O 10 de Junho era o dia da Raça. E a raça era a dos Portugueses de todos os séculos, de todas as raças e que foram de muitos continentes. Somos uma nação de pioneiros da globalização que, na universalidade, nunca perdeu a identidade, antes a foi recriando com os povos que foi encontrando. E não nos vangloriámos com irrealidades, antes tivemos também sempre um grande sentido do real e do trágico na vida dos homens e dos povos, na ascensão e queda dos Impérios e das civilizações. Ou tiveram-no os nossos melhores. E ainda que as notas “científico-humanísticas” que se adivinham sobre “desinformação e preconceito” em Camões possam vir a dizer o contrário, é difícil não ler n’Os Lusíadas grandeza, aventura, vitórias, também cupidez, servilismo, traição.

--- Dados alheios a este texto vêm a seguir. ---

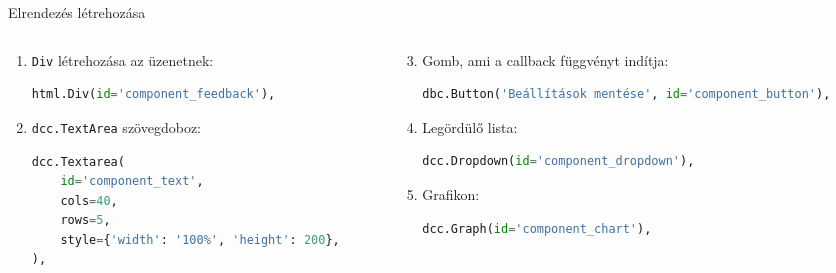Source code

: \documentclass[english, aspectratio=169]{beamer}
\begin{document}
\begin{frame}[fragile]{Elrendezés létrehozása}
	\begin{columns}
		\begin{column}{.5\textwidth}
			\begin{enumerate}
				\item \texttt{Div} létrehozása az üzenetnek:
				\begin{lstlisting}[language=python]
html.Div(id='component_feedback'),
				\end{lstlisting}
				\item \texttt{dcc.TextArea} szövegdoboz:
				\begin{lstlisting}[language=python]
dcc.Textarea(
	id='component_text',
	cols=40,
	rows=5,
	style={'width': '100%', 'height': 200},
),
				\end{lstlisting}
			\end{enumerate}
		\end{column}
		\begin{column}{.5\textwidth}
			\begin{enumerate}
				\setcounter{enumi}{2}
				\item Gomb, ami a callback függvényt indítja:
				\begin{lstlisting}[language=python]
dbc.Button('Beállítások mentése', id='component_button'),
				\end{lstlisting}
				\item Legördülő lista:
				\begin{lstlisting}[language=python]
dcc.Dropdown(id='component_dropdown'),
				\end{lstlisting}
				\item Grafikon:
				\begin{lstlisting}[language=python]
dcc.Graph(id='component_chart'),
				\end{lstlisting}
			\end{enumerate}
		\end{column}
	\end{columns}
\end{frame}
\end{document}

Como Fernão Lopes, como Gil Vicente, como Diogo de Couto ou Fernão Mendes Pinto, Camões é um épico lúcido que, como os clássicos gregos e latinos que o inspiraram, conhece a natureza humana (coisa que os novos puritanos do radicalismo importado parecem desconhecer), e sabe que os heróis – os seus heróis individuais, o Fundador, o Condestável, Gama ou Albuquerque – são profundamente humanos. Humanos no bom e no mau. E que o seu herói colectivo – o Povo Português – também vacilou, também esqueceu, também abandonou, também traficou, também se perdeu. E que foi um povo que, no ano da morte do poeta, perdeu a independência com a “união real” a Madrid.

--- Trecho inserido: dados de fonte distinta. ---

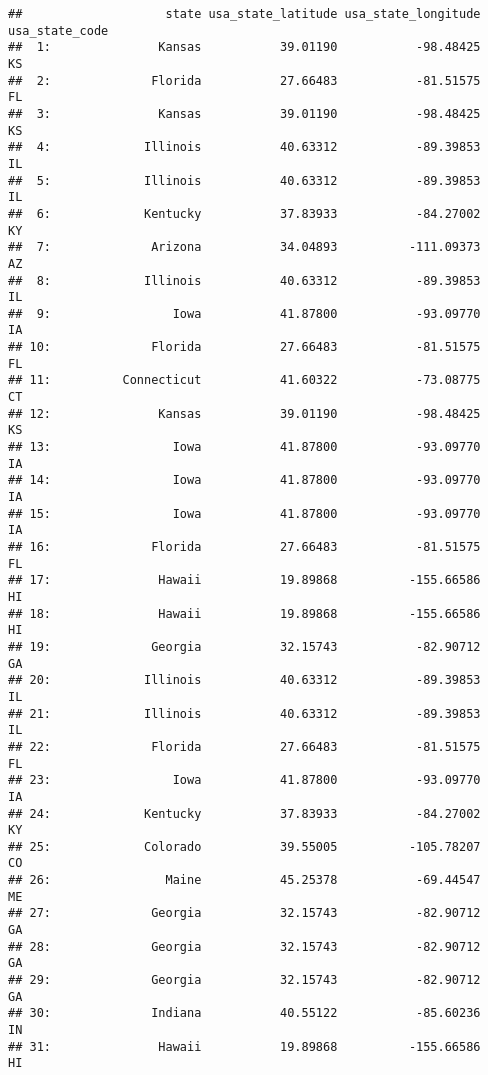 \documentclass[
]{article}
\begin{document}
\begin{verbatim}
##                    state usa_state_latitude usa_state_longitude usa_state_code
##  1:               Kansas           39.01190           -98.48425             KS
##  2:              Florida           27.66483           -81.51575             FL
##  3:               Kansas           39.01190           -98.48425             KS
##  4:             Illinois           40.63312           -89.39853             IL
##  5:             Illinois           40.63312           -89.39853             IL
##  6:             Kentucky           37.83933           -84.27002             KY
##  7:              Arizona           34.04893          -111.09373             AZ
##  8:             Illinois           40.63312           -89.39853             IL
##  9:                 Iowa           41.87800           -93.09770             IA
## 10:              Florida           27.66483           -81.51575             FL
## 11:          Connecticut           41.60322           -73.08775             CT
## 12:               Kansas           39.01190           -98.48425             KS
## 13:                 Iowa           41.87800           -93.09770             IA
## 14:                 Iowa           41.87800           -93.09770             IA
## 15:                 Iowa           41.87800           -93.09770             IA
## 16:              Florida           27.66483           -81.51575             FL
## 17:               Hawaii           19.89868          -155.66586             HI
## 18:               Hawaii           19.89868          -155.66586             HI
## 19:              Georgia           32.15743           -82.90712             GA
## 20:             Illinois           40.63312           -89.39853             IL
## 21:             Illinois           40.63312           -89.39853             IL
## 22:              Florida           27.66483           -81.51575             FL
## 23:                 Iowa           41.87800           -93.09770             IA
## 24:             Kentucky           37.83933           -84.27002             KY
## 25:             Colorado           39.55005          -105.78207             CO
## 26:                Maine           45.25378           -69.44547             ME
## 27:              Georgia           32.15743           -82.90712             GA
## 28:              Georgia           32.15743           -82.90712             GA
## 29:              Georgia           32.15743           -82.90712             GA
## 30:              Indiana           40.55122           -85.60236             IN
## 31:               Hawaii           19.89868          -155.66586             HI

\end{verbatim}
\end{document}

Camões teve o cuidado de dar voz ao contraditório da Expansão, com o Velho do Restelo (o “Idoso do Restelo” não falaria assim), queixando-se também do “desamor às boas letras”. E no lamento final do seu poema maior, foi dizendo:

Não mais, Musa, não mais, que a Lira tenho
Destemperada e a voz enrouquecida,
E não do canto, mas de ver que venho
Cantar a gente surda e endurecida.
O favor com que mais se acende o engenho
Não no dá a pátria, não, que está metida
No gosto da cobiça e na rudeza
Duma austera, apagada e vil tristeza.

Contra a decadência e o decadentismo

Esta é também uma das nossas muitas horas de decadência, decadência crónica ou que continuamente encontramos e que alguns dos grandes pensadores e patriotas de oitocentos – como Herculano, Antero de Quental e Oliveira Martins – também viram aprofundar-se no seu tempo. Mas que diriam se estivessem hoje aqui e se confrontassem com a nossa agravada submissão e veneração ao exterior? Que diriam das delirantes ideias e práticas que não nos servem nem a ninguém mas que agora que nos chegam em virtuais caixotes…da América? E qual não seria o espanto de Camilo e de Eça ao reencontrar hoje um Portugal de Calistos Elóis, de conselheiros Acácios, de Dâmasos, de Palmas Cavalões em múltiplas réplicas tristemente actualizadas em traços caricaturais mais ridículos e mais carregados ainda?

Toda esta bela e festiva sociedade está agora alarmada, ofendida e até assustada porque, ao fim de 47 anos de regime mais ou menos concordante, aparecem algumas vozes de discórdia.

É bom que se sinta alarmada. Mas pior que classe dirigente e a esquerda radical alarmadas é uma direita que não vê a utilidade e a utilização desse alarme para a perpetuação no poder dessa mesma classe. Uma direita ora obediente e também alarmada ora chorosa, derrotista e masoquista, descrevendo o tempo e o modo da Decadência e do Fim como um irremediável e inevitável castigo da História a que não podemos nem devemos resistir.

O 10 de Junho deve significar o contrário e inspirar e dinamizar a vontade sem medo que o povo português sempre mostrou. Resistir e mudar as coisas é e deve ser a palavra de ordem.